**Data for this exercise**
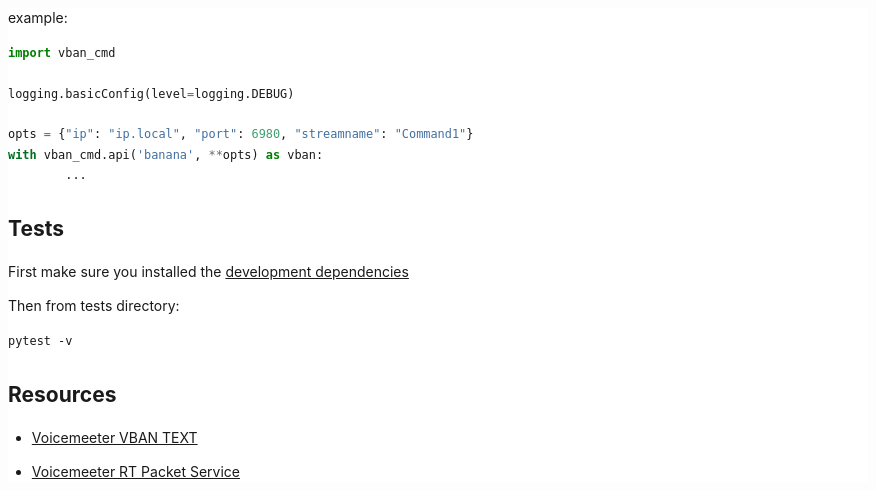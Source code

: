 example:
```python
import vban_cmd

logging.basicConfig(level=logging.DEBUG)

opts = {"ip": "ip.local", "port": 6980, "streamname": "Command1"}
with vban_cmd.api('banana', **opts) as vban:
        ...
```

## Tests

First make sure you installed the [development dependencies](https://github.com/onyx-and-iris/vban-cmd-python#installation)

Then from tests directory:

`pytest -v`

## Resources

-   [Voicemeeter VBAN TEXT](https://vb-audio.com/Voicemeeter/VBANProtocol_Specifications.pdf#page=19)

-   [Voicemeeter RT Packet Service](https://vb-audio.com/Voicemeeter/VBANProtocol_Specifications.pdf#page=27)
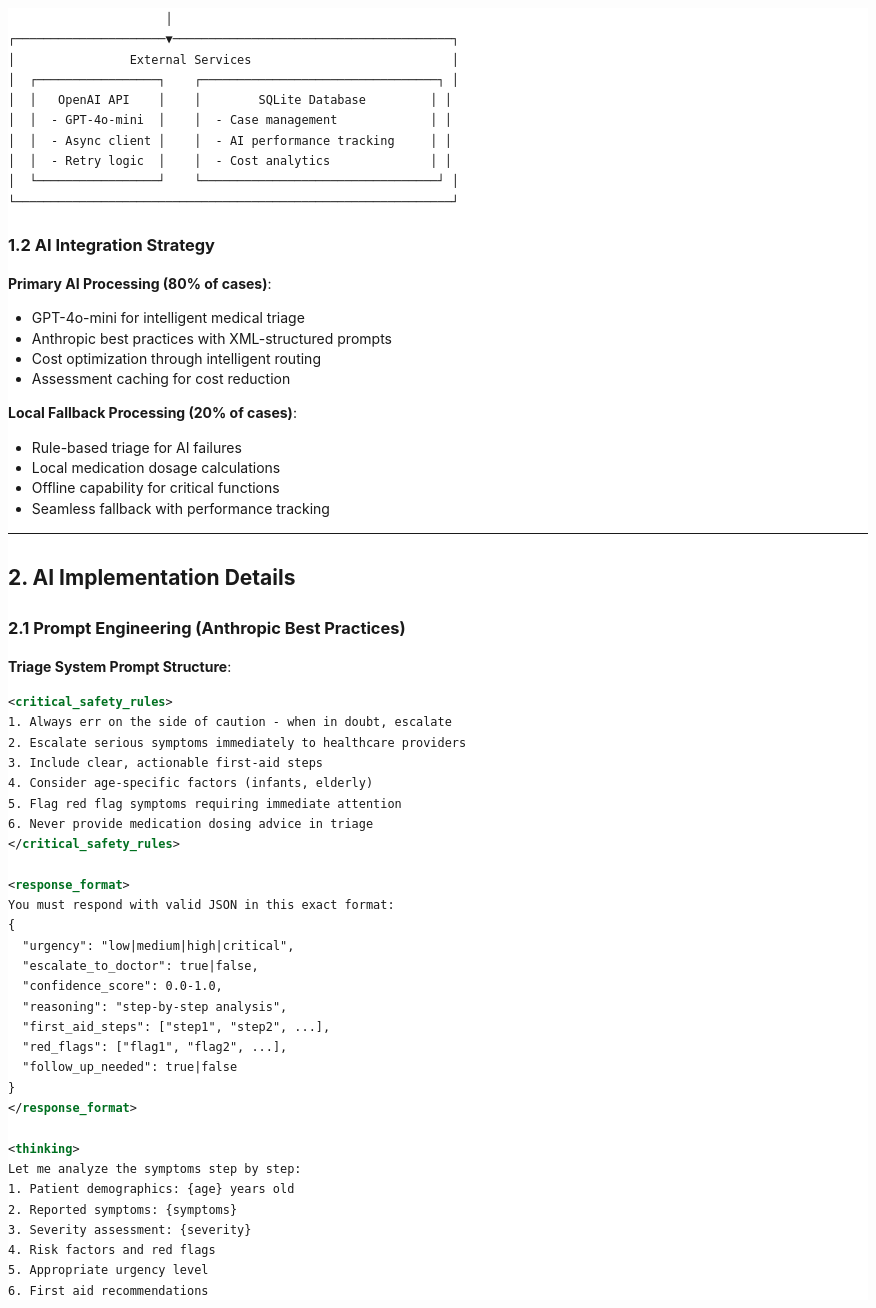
 ```
                      │
┌─────────────────────▼───────────────────────────────────────┐
│                External Services                            │
│  ┌─────────────────┐    ┌─────────────────────────────────┐ │
│  │   OpenAI API    │    │        SQLite Database         │ │
│  │  - GPT-4o-mini  │    │  - Case management             │ │
│  │  - Async client │    │  - AI performance tracking     │ │
│  │  - Retry logic  │    │  - Cost analytics              │ │
│  └─────────────────┘    └─────────────────────────────────┘ │
└─────────────────────────────────────────────────────────────┘
```

### 1.2 AI Integration Strategy

**Primary AI Processing (80% of cases)**:
- GPT-4o-mini for intelligent medical triage
- Anthropic best practices with XML-structured prompts
- Cost optimization through intelligent routing
- Assessment caching for cost reduction

**Local Fallback Processing (20% of cases)**:
- Rule-based triage for AI failures
- Local medication dosage calculations
- Offline capability for critical functions
- Seamless fallback with performance tracking

---

## 2. AI Implementation Details

### 2.1 Prompt Engineering (Anthropic Best Practices)

**Triage System Prompt Structure**:
```xml
<critical_safety_rules>
1. Always err on the side of caution - when in doubt, escalate
2. Escalate serious symptoms immediately to healthcare providers
3. Include clear, actionable first-aid steps
4. Consider age-specific factors (infants, elderly)
5. Flag red flag symptoms requiring immediate attention
6. Never provide medication dosing advice in triage
</critical_safety_rules>

<response_format>
You must respond with valid JSON in this exact format:
{
  "urgency": "low|medium|high|critical",
  "escalate_to_doctor": true|false,
  "confidence_score": 0.0-1.0,
  "reasoning": "step-by-step analysis",
  "first_aid_steps": ["step1", "step2", ...],
  "red_flags": ["flag1", "flag2", ...],
  "follow_up_needed": true|false
}
</response_format>

<thinking>
Let me analyze the symptoms step by step:
1. Patient demographics: {age} years old
2. Reported symptoms: {symptoms}
3. Severity assessment: {severity}
4. Risk factors and red flags
5. Appropriate urgency level
6. First aid recommendations
```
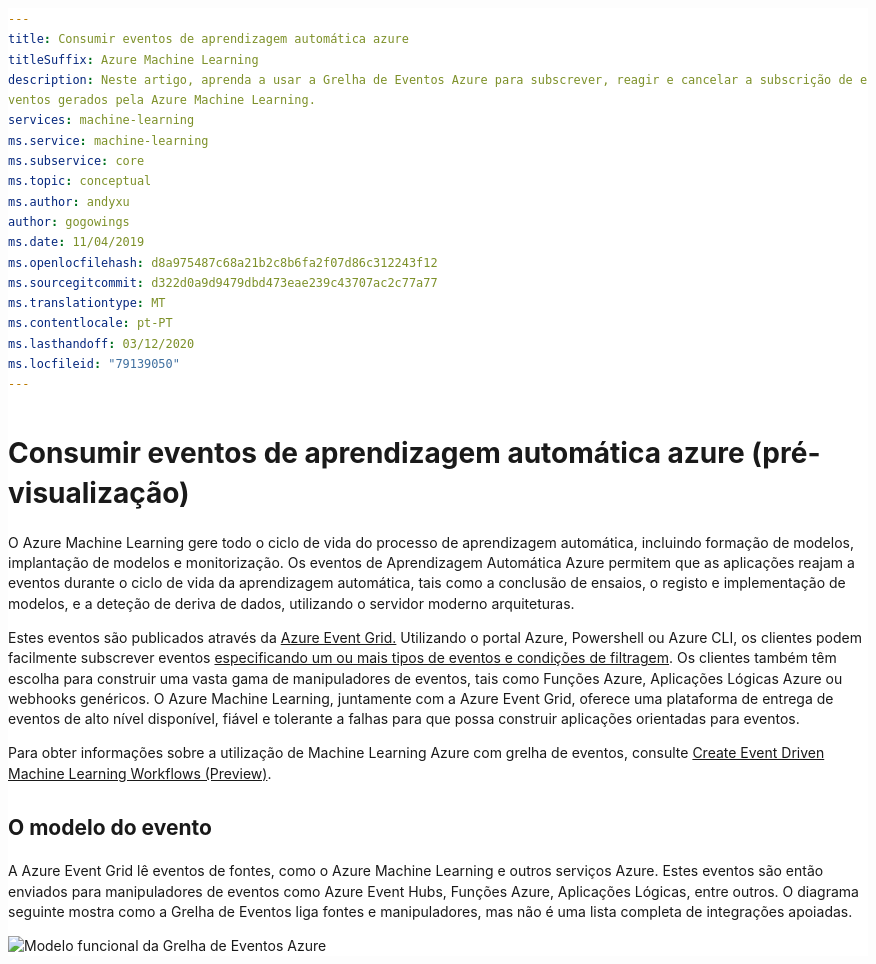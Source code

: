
 ```yaml
---
title: Consumir eventos de aprendizagem automática azure
titleSuffix: Azure Machine Learning
description: Neste artigo, aprenda a usar a Grelha de Eventos Azure para subscrever, reagir e cancelar a subscrição de eventos gerados pela Azure Machine Learning.
services: machine-learning
ms.service: machine-learning
ms.subservice: core
ms.topic: conceptual
ms.author: andyxu
author: gogowings
ms.date: 11/04/2019
ms.openlocfilehash: d8a975487c68a21b2c8b6fa2f07d86c312243f12
ms.sourcegitcommit: d322d0a9d9479dbd473eae239c43707ac2c77a77
ms.translationtype: MT
ms.contentlocale: pt-PT
ms.lasthandoff: 03/12/2020
ms.locfileid: "79139050"
---
```

# <a name="consume-azure-machine-learning-events-preview"></a>Consumir eventos de aprendizagem automática azure (pré-visualização)

O Azure Machine Learning gere todo o ciclo de vida do processo de aprendizagem automática, incluindo formação de modelos, implantação de modelos e monitorização. Os eventos de Aprendizagem Automática Azure permitem que as aplicações reajam a eventos durante o ciclo de vida da aprendizagem automática, tais como a conclusão de ensaios, o registo e implementação de modelos, e a deteção de deriva de dados, utilizando o servidor moderno arquiteturas. 

Estes eventos são publicados através da [Azure Event Grid.](https://azure.microsoft.com/services/event-grid/) Utilizando o portal Azure, Powershell ou Azure CLI, os clientes podem facilmente subscrever eventos [especificando um ou mais tipos de eventos e condições de filtragem](/azure/event-grid/event-filtering). Os clientes também têm escolha para construir uma vasta gama de manipuladores de eventos, tais como Funções Azure, Aplicações Lógicas Azure ou webhooks genéricos. O Azure Machine Learning, juntamente com a Azure Event Grid, oferece uma plataforma de entrega de eventos de alto nível disponível, fiável e tolerante a falhas para que possa construir aplicações orientadas para eventos.

Para obter informações sobre a utilização de Machine Learning Azure com grelha de eventos, consulte [Create Event Driven Machine Learning Workflows (Preview)](how-to-use-event-grid.md).

## <a name="the-event-model"></a>O modelo do evento 

A Azure Event Grid lê eventos de fontes, como o Azure Machine Learning e outros serviços Azure. Estes eventos são então enviados para manipuladores de eventos como Azure Event Hubs, Funções Azure, Aplicações Lógicas, entre outros. O diagrama seguinte mostra como a Grelha de Eventos liga fontes e manipuladores, mas não é uma lista completa de integrações apoiadas.

![Modelo funcional da Grelha de Eventos Azure](./media/concept-event-grid-integration/azure-event-grid-functional-model.png)
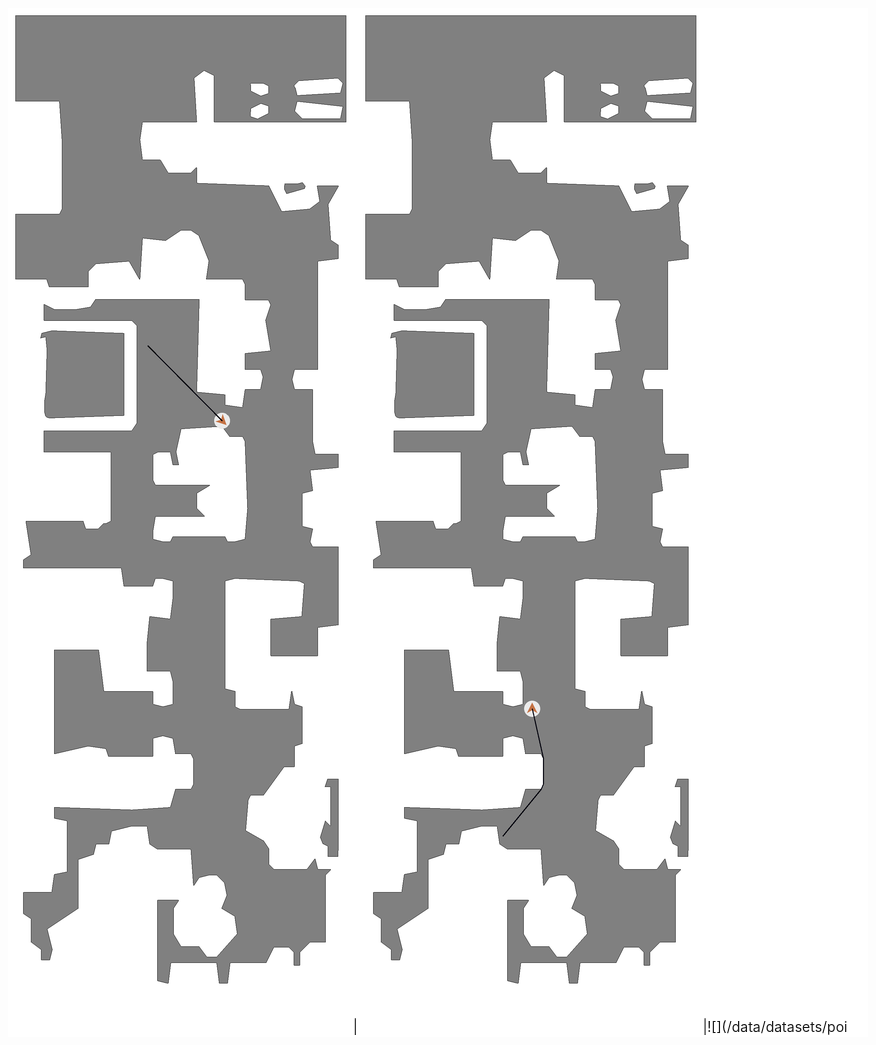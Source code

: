![](/data/datasets/pointnav/floorplanner-1k-w-objects/viz/topdown_map_102816852_244.png)|![](/data/datasets/pointnav/floorplanner-1k-w-objects/viz/topdown_map_102816852_569.png)|![](/data/datasets/poi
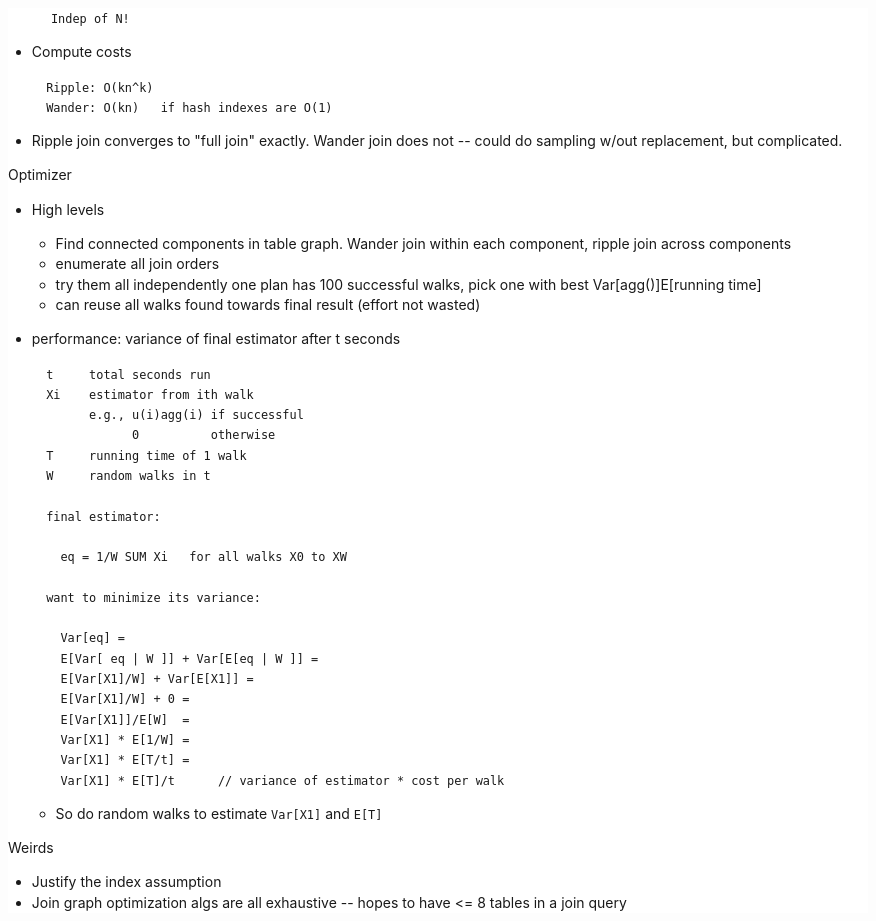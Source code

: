           Indep of N!

  * Compute costs

          Ripple: O(kn^k)
          Wander: O(kn)   if hash indexes are O(1)

  * Ripple join converges to "full join" exactly.  Wander join does not -- could do sampling w/out replacement, but complicated.

Optimizer 

* High levels
  * Find connected components in table graph.  Wander join within each component, ripple join across components
  * enumerate all join orders
  * try them all independently one plan has 100 successful walks, pick one with best Var[agg()]E[running time]
  * can reuse all walks found towards final result (effort not wasted)
* performance: variance of final estimator after t seconds

        t     total seconds run
        Xi    estimator from ith walk
              e.g., u(i)agg(i) if successful
                    0          otherwise
        T     running time of 1 walk
        W     random walks in t

        final estimator:

          eq = 1/W SUM Xi   for all walks X0 to XW

        want to minimize its variance:

          Var[eq] = 
          E[Var[ eq | W ]] + Var[E[eq | W ]] = 
          E[Var[X1]/W] + Var[E[X1]] =
          E[Var[X1]/W] + 0 =
          E[Var[X1]]/E[W]  =
          Var[X1] * E[1/W] = 
          Var[X1] * E[T/t] = 
          Var[X1] * E[T]/t      // variance of estimator * cost per walk

  * So do random walks to estimate `Var[X1]` and `E[T]` 

Weirds

* Justify the index assumption
* Join graph optimization algs are all exhaustive -- hopes to have <= 8 tables in a join query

**Action item**
Give back the material exactly as written, from its first line to the line that contains "## 2. AI Implementation Details", and leave out the pictures.

**Solution**
Source code

: example:
```python
import vban_cmd

logging.basicConfig(level=logging.DEBUG)

opts = {"ip": "ip.local", "port": 6980, "streamname": "Command1"}
with vban_cmd.api('banana', **opts) as vban:
        ...
```

## Tests

First make sure you installed the [development dependencies](https://github.com/onyx-and-iris/vban-cmd-python#installation)

Then from tests directory:

`pytest -v`

## Resources

-   [Voicemeeter VBAN TEXT](https://vb-audio.com/Voicemeeter/VBANProtocol_Specifications.pdf#page=19)

-   [Voicemeeter RT Packet Service](https://vb-audio.com/Voicemeeter/VBANProtocol_Specifications.pdf#page=27)
 ```
                      │
┌─────────────────────▼───────────────────────────────────────┐
│                External Services                            │
│  ┌─────────────────┐    ┌─────────────────────────────────┐ │
│  │   OpenAI API    │    │        SQLite Database         │ │
│  │  - GPT-4o-mini  │    │  - Case management             │ │
│  │  - Async client │    │  - AI performance tracking     │ │
│  │  - Retry logic  │    │  - Cost analytics              │ │
│  └─────────────────┘    └─────────────────────────────────┘ │
└─────────────────────────────────────────────────────────────┘
```

### 1.2 AI Integration Strategy

**Primary AI Processing (80% of cases)**:
- GPT-4o-mini for intelligent medical triage
- Anthropic best practices with XML-structured prompts
- Cost optimization through intelligent routing
- Assessment caching for cost reduction

**Local Fallback Processing (20% of cases)**:
- Rule-based triage for AI failures
- Local medication dosage calculations
- Offline capability for critical functions
- Seamless fallback with performance tracking

---

## 2. AI Implementation Details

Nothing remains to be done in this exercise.